I used the term community to be intentionally broad because I think it is multi-layered which makes it even more complex. We migrate to smaller communities where we feel “at home,” yet we still have to navigate the bigger, more diverse communities that frame our actions and behaviors.
Interesting post. I believe that communities are strongest when you have two things. 1. Community leadership that is respected. 2. Community members who really understand that living in a community comes with responsibilities. All over the world we see that the communities who have pulled together under good leadership have created the best societies.

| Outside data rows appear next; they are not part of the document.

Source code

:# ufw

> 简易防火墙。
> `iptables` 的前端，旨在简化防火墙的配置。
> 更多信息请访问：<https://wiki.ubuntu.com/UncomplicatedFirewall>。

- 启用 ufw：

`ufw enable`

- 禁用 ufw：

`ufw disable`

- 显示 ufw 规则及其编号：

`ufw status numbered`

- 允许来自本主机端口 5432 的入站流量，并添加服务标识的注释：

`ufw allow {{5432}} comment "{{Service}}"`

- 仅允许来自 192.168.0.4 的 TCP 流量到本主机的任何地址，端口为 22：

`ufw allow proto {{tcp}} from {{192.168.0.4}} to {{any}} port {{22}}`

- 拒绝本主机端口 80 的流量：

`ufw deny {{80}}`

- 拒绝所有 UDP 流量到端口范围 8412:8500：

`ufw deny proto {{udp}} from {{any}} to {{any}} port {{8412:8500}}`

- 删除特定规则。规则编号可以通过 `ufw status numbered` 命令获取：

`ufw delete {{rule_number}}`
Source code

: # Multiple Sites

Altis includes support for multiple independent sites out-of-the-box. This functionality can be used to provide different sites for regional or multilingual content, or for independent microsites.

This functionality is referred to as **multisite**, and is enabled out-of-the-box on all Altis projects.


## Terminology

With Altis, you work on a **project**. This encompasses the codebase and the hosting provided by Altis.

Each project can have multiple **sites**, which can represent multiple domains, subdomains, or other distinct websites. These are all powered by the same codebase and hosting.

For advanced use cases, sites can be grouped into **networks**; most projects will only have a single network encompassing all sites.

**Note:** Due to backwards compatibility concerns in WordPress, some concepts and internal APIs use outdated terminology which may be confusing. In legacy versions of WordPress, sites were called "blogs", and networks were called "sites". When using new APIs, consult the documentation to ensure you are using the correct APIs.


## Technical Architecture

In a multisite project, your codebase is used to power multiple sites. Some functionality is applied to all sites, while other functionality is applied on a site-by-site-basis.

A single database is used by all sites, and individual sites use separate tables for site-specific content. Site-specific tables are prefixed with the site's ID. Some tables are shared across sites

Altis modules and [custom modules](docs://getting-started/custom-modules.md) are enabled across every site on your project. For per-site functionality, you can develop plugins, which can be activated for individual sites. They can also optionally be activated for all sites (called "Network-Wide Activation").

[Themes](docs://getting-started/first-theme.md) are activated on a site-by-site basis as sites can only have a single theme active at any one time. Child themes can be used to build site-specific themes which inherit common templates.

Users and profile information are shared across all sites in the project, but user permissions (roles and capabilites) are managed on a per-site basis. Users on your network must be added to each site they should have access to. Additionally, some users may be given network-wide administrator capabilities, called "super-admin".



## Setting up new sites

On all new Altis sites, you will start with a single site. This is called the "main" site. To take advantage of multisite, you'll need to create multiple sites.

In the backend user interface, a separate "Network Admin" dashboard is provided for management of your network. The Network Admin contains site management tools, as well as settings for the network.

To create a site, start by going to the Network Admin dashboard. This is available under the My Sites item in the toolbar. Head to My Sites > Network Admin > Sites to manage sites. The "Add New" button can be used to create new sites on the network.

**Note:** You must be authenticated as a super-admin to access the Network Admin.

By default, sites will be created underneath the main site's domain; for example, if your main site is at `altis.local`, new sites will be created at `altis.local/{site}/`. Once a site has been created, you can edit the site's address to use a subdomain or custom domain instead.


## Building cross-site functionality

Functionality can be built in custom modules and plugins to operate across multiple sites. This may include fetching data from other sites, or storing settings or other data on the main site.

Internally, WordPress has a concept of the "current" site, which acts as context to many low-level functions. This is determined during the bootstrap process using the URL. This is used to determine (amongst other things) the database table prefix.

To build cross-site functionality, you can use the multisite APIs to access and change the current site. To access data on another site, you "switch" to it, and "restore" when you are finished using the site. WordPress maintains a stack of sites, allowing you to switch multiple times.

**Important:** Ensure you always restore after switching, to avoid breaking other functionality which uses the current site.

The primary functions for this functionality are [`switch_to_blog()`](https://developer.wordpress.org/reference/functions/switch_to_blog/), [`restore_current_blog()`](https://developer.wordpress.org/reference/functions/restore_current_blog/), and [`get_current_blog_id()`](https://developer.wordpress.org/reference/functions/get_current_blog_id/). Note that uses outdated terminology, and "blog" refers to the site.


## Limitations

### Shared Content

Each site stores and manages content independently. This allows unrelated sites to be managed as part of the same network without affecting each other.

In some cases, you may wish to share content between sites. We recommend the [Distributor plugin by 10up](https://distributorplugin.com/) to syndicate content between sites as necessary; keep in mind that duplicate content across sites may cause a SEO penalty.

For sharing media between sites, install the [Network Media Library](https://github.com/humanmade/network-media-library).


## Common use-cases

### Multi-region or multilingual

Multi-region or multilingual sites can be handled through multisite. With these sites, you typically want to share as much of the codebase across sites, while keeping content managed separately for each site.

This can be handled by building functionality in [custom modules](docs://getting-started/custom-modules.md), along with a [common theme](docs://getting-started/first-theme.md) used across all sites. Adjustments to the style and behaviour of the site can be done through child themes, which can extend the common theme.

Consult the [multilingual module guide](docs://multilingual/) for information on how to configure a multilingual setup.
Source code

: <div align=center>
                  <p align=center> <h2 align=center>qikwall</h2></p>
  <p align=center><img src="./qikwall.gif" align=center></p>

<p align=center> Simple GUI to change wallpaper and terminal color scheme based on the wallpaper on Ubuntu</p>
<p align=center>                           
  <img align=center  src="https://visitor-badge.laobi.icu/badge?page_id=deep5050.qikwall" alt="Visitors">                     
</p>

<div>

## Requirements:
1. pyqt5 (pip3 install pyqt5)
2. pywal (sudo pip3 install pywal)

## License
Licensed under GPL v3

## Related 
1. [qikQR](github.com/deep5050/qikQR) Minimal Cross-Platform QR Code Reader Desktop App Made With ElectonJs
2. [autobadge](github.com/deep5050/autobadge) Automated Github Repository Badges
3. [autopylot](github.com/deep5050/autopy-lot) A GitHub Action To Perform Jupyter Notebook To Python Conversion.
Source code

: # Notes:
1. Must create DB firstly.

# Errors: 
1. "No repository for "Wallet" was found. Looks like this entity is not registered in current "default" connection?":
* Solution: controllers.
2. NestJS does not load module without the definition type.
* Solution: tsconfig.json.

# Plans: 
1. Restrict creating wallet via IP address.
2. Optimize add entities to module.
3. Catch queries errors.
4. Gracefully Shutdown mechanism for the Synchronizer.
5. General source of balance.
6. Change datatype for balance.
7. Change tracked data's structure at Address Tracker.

Here in North America, the polarization between the left and the right (and yes it’s even happening here in Canada where I live) has created chaos and given rise to all kinds of splinter movements, founded basically on inflammatory rhetoric from people in power, and ignorance that comes from an unwillingness to find out the facts. The current pandemic is a good example. The vast majority of people in my country are doing whatever it takes to stay and keep others safe. But a small minority are not and this is what is preventing this plague from getting controlled. Eventually this will all be resolved one way or another, but the ignorance will still exist. And it will pose a real problem when the next social issue rears its ugly head.
Hi Jim, and thanks for your comment. I agree with your two standards, but I fear we are far away from them, at least in the US. In this country, we have watched the escalation of polarity – subtly at first, but in the last four years – blatantly overt.
Can that change? I don’t know. I like to think we’ve had a wake-up call, but I thought that on 9-11 and it didn’t take long for us to go back to blissful sleep.